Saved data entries

----------------

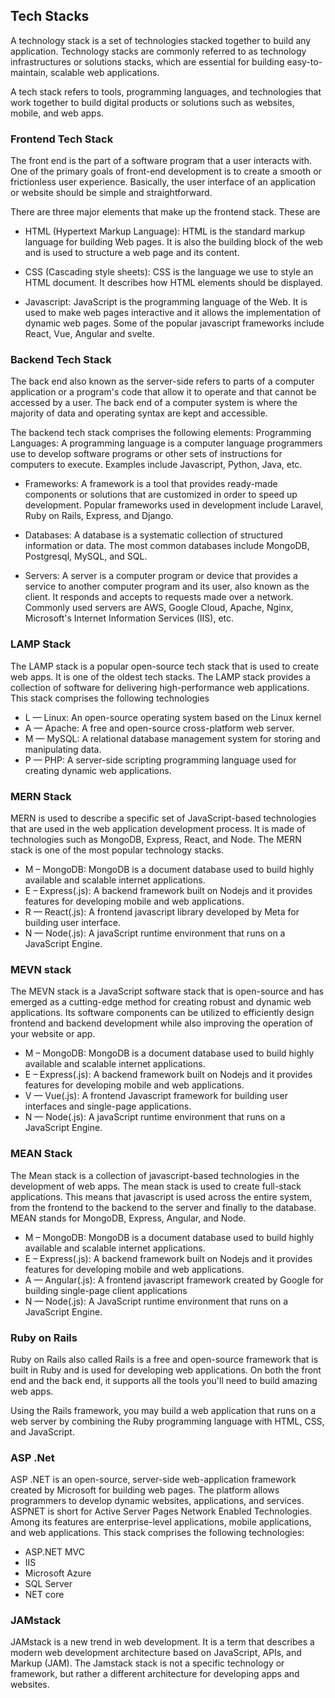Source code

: ## Tech Stacks

A technology stack is a set of technologies stacked together to build any application. Technology stacks are commonly referred to as technology infrastructures or solutions stacks, which are essential for building easy-to-maintain, scalable web applications.

A tech stack refers to tools, programming languages, and technologies that work together to build digital products or solutions such as websites, mobile, and web apps.

### Frontend Tech Stack
The front end is the part of a software program that a user interacts with. One of the primary goals of front-end development is to create a smooth or frictionless user experience. Basically, the user interface of an application or website should be simple and straightforward.

There are three major elements that make up the frontend stack. These are

- HTML (Hypertext Markup Language): HTML is the standard markup language for building Web pages. It is also the building block of the web and is used to structure a web page and its content.

- CSS (Cascading style sheets): CSS is the language we use to style an HTML document. It describes how HTML elements should be displayed.

- Javascript: JavaScript is the programming language of the Web. It is used to make web pages interactive and it allows the implementation of dynamic web pages. Some of the popular javascript frameworks include React, Vue, Angular and svelte.

### Backend Tech Stack
The back end also known as the server-side refers to parts of a computer application or a program's code that allow it to operate and that cannot be accessed by a user. The back end of a computer system is where the majority of data and operating syntax are kept and accessible.

The backend tech stack comprises the following elements:
  Programming Languages: A programming language is a computer language programmers use to develop software programs or other sets of instructions for computers to execute. Examples include Javascript, Python, Java, etc.

- Frameworks: A framework is a tool that provides ready-made components or solutions that are customized in order to speed up development. Popular frameworks used in development include Laravel, Ruby on Rails, Express, and Django.

- Databases: A database is a systematic collection of structured information or data. The most common databases include MongoDB, Postgresql, MySQL, and SQL.

- Servers: A server is a computer program or device that provides a service to another computer program and its user, also known as the client. It responds and accepts to requests made over a network. Commonly used servers are AWS, Google Cloud, Apache, Nginx, Microsoft's Internet Information Services (IIS), etc.


### LAMP Stack
The LAMP stack is a popular open-source tech stack that is used to create web apps. It is one of the oldest tech stacks. The LAMP stack provides a collection of software for delivering high-performance web applications. This stack comprises the following technologies

- L — Linux: An open-source operating system based on the Linux kernel
- A — Apache: A free and open-source cross-platform web server.
- M — MySQL: A relational database management system for storing and manipulating data.
- P — PHP: A server-side scripting programming language used for creating dynamic web applications.

### MERN Stack
MERN is used to describe a specific set of JavaScript-based technologies that are used in the web application development process. It is made of technologies such as MongoDB, Express, React, and Node. The MERN stack is one of the most popular technology stacks.

- M – MongoDB: MongoDB is a document database used to build highly available and scalable internet applications.
- E – Express(.js): A backend framework built on Nodejs and it provides features for developing mobile and web applications.
- R — React(.js):  A frontend javascript library developed by Meta for building user interface.
- N — Node(.js): A javaScript runtime environment that runs on a JavaScript Engine.

### MEVN stack
The MEVN stack is a JavaScript software stack that is open-source and has emerged as a cutting-edge method for creating robust and dynamic web applications.  Its software components can be utilized to efficiently design frontend and backend development while also improving the operation of your website or app.

- M – MongoDB: MongoDB is a document database used to build highly available and scalable internet applications.
- E – Express(.js): A backend framework built on Nodejs and it provides features for developing mobile and web applications.
- V — Vue(.js):  A frontend Javascript framework for building user interfaces and single-page applications.
- N — Node(.js):  A javaScript runtime environment that runs on a JavaScript Engine.
  
### MEAN Stack

The Mean stack is a collection of javascript-based technologies in the development of web apps. The mean stack is used to create full-stack applications. This means that javascript is used across the entire system, from the frontend to the backend to the server and finally to the database. MEAN stands for MongoDB, Express, Angular, and Node.


- M – MongoDB: MongoDB is a document database used to build highly available and scalable internet applications.
- E – Express(.js):  A backend framework built on Nodejs and it provides features for developing mobile and web applications.
- A — Angular(.js): A frontend javascript framework created by Google for building single-page client applications 
- N — Node(.js):  A JavaScript runtime environment that runs on a JavaScript Engine.

### Ruby on Rails
Ruby on Rails also called Rails is a free and open-source framework that is built in Ruby and is used for developing web applications. On both the front end and the back end, it supports all the tools you'll need to build amazing web apps.

Using the Rails framework, you may build a web application that runs on a web server by combining the Ruby programming language with HTML, CSS, and JavaScript.

### ASP .Net

ASP .NET is an open-source, server-side web-application framework created by Microsoft for building web pages. The platform allows programmers to develop dynamic websites, applications, and services. ASPNET is short for  Active Server Pages Network Enabled Technologies. Among its features are enterprise-level applications, mobile applications, and web applications. This stack comprises the following technologies:
- ASP.NET MVC
- IIS
- Microsoft Azure
- SQL Server
- NET core

### JAMstack
JAMstack is a new trend in web development. It is a term that describes a modern web development architecture based on JavaScript, APIs, and Markup (JAM). The Jamstack stack is not a specific technology or framework, but rather a different architecture for developing apps and websites.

----------------

### WHAT YOU WILL DO
Above are the entries. Quote exactly the lines from the one bearing "### MEAN Stack" through the one bearing "### ASP .Net".

### ANSWER SECTION
### MEAN Stack

The Mean stack is a collection of javascript-based technologies in the development of web apps. The mean stack is used to create full-stack applications. This means that javascript is used across the entire system, from the frontend to the backend to the server and finally to the database. MEAN stands for MongoDB, Express, Angular, and Node.


- M – MongoDB: MongoDB is a document database used to build highly available and scalable internet applications.
- E – Express(.js):  A backend framework built on Nodejs and it provides features for developing mobile and web applications.
- A — Angular(.js): A frontend javascript framework created by Google for building single-page client applications 
- N — Node(.js):  A JavaScript runtime environment that runs on a JavaScript Engine.

### Ruby on Rails
Ruby on Rails also called Rails is a free and open-source framework that is built in Ruby and is used for developing web applications. On both the front end and the back end, it supports all the tools you'll need to build amazing web apps.

Using the Rails framework, you may build a web application that runs on a web server by combining the Ruby programming language with HTML, CSS, and JavaScript.

### ASP .Net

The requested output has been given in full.